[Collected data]
□ □ □
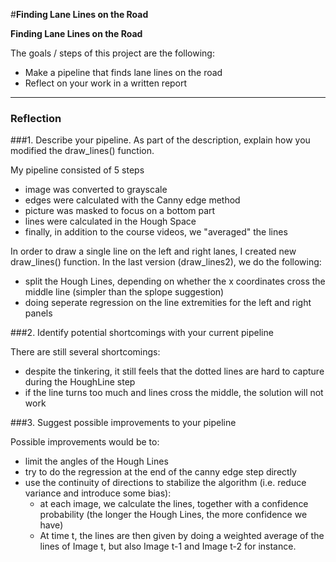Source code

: #**Finding Lane Lines on the Road** 


**Finding Lane Lines on the Road**

The goals / steps of this project are the following:
* Make a pipeline that finds lane lines on the road
* Reflect on your work in a written report


[//]: # (Image References)

[image1]: ./examples/grayscale.jpg "Grayscale"

---

### Reflection

###1. Describe your pipeline. As part of the description, explain how you modified the draw_lines() function.

My pipeline consisted of 5 steps
- image was converted to grayscale
- edges were calculated with the Canny edge method
- picture was masked to focus on a bottom part
- lines were calculated in the Hough Space
- finally, in addition to the course videos, we "averaged" the lines

In order to draw a single line on the left and right lanes, I created new draw_lines() function. In the last version (draw_lines2), we do the following:
- split the Hough Lines, depending on whether the x coordinates cross the middle line (simpler than the splope suggestion)
- doing seperate regression on the line extremities for the left and right panels

###2. Identify potential shortcomings with your current pipeline

There are still several shortcomings:
- despite the tinkering, it still feels that the dotted lines are hard to capture during the HoughLine step
- if the line turns too much and lines cross the middle, the solution will not work

###3. Suggest possible improvements to your pipeline

Possible improvements would be to:
- limit the angles of the Hough Lines
- try to do the regression at the end of the canny edge step directly
- use the continuity of directions to stabilize the algorithm (i.e. reduce variance and introduce some bias):
  - at each image, we calculate the lines, together with a confidence probability (the longer the Hough Lines, the more confidence we have)
  - At time t, the lines are then given by doing a weighted average of the lines of Image t, but also Image t-1 and Image t-2 for instance.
□ □ □
Every line above from the line with "finds lane lines on the road" to the line with "- image was converted to grayscale" is wanted, ends included; write them out exactly and add no other line.

EXERCISE ANSWER:
* Make a pipeline that finds lane lines on the road
* Reflect on your work in a written report


[//]: # (Image References)

[image1]: ./examples/grayscale.jpg "Grayscale"

---

### Reflection

###1. Describe your pipeline. As part of the description, explain how you modified the draw_lines() function.

My pipeline consisted of 5 steps
- image was converted to grayscale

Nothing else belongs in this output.